Het bevoegd gezag draagt er zorg voor dat de personen die staan of gestaan hebben op een lijst van kandidaat gestelde personen als bedoeld in artikel 11, lid 2, van dit reglement, alsmede de leden en de gewezen leden van de medezeggenschapsraad niet uit hoofde daarvan worden benadeeld in hun positie met betrekking tot de school.
Artikel 57 Informatieverstrekking
Het bevoegd gezag verstrekt de raad aan het begin van het schooljaar schriftelijk de basisgegevens met betrekking tot de samenstelling van het bevoegd gezag, de organisatie binnen de school, de taakverdeling tussen bevoegd gezag en schoolleiding en de hoofdpunten van het reeds vastgestelde beleid. Het bevoegd gezag stelt de raad ten minste een maal per jaar schriftelijk in kennis van het door hem in het afgelopen jaar gevoerde beleid en van de beleidsvoornemens voor het komende jaar ten aanzien van de school op financieel, organisatorisch en onderwijskundig gebied.

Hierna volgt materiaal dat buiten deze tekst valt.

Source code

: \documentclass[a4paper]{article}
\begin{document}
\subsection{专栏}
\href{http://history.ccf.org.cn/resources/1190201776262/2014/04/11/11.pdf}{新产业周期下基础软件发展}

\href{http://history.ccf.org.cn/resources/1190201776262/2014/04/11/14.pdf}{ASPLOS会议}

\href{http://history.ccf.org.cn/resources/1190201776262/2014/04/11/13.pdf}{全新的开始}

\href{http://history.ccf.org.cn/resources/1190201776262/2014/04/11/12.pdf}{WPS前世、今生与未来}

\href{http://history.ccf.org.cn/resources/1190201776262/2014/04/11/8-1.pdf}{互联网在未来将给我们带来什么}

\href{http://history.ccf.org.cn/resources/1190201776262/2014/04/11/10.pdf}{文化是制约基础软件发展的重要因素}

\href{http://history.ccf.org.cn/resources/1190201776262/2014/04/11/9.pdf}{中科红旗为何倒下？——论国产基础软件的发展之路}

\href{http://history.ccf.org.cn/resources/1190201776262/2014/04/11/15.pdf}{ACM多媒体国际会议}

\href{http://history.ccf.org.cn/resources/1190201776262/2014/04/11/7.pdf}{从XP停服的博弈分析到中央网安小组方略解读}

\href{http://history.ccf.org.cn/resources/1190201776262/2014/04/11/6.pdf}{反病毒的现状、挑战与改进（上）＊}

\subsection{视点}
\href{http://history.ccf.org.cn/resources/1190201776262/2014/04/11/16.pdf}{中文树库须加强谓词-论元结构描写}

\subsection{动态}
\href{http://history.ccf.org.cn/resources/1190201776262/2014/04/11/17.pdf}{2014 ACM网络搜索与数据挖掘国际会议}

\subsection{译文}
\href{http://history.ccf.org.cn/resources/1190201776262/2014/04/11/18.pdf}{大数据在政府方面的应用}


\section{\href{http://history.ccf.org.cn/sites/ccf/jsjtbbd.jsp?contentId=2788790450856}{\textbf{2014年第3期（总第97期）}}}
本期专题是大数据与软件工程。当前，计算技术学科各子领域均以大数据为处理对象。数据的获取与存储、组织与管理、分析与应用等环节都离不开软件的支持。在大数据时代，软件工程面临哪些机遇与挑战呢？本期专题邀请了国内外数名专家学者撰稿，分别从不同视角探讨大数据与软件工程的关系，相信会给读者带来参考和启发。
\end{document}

Artikel 58 Wijziging reglement
Het bevoegd gezag legt elke wijziging van dit reglement als voorstel voor aan de medezeggenschapsraad en stelt het gewijzigde reglement slechts vast voor zover het na overleg al dan niet gewijzigde voorstel de instemming van ten minste twee derde deel van het aantal leden van de medezeggenschapsraad heeft verworven.
TITEL 12 OVERGANGS- EN SLOTBEPLAINGEN
Artikel 60 Overgangsrecht medezeggenschapsraad
De medezeggenschapsraad die op de datum van inwerkingtreding van dit reglement ingevolge artikel 4 van de Wet medezeggenschap onderwijs (Stb 1981, 778) aan de school is verbonden, geldt als medezeggenschapsraad in de zin van dit reglement, totdat een medezeggenschapsraad aan de school is verbonden ingevolge artikel 3 van de WMO 1992.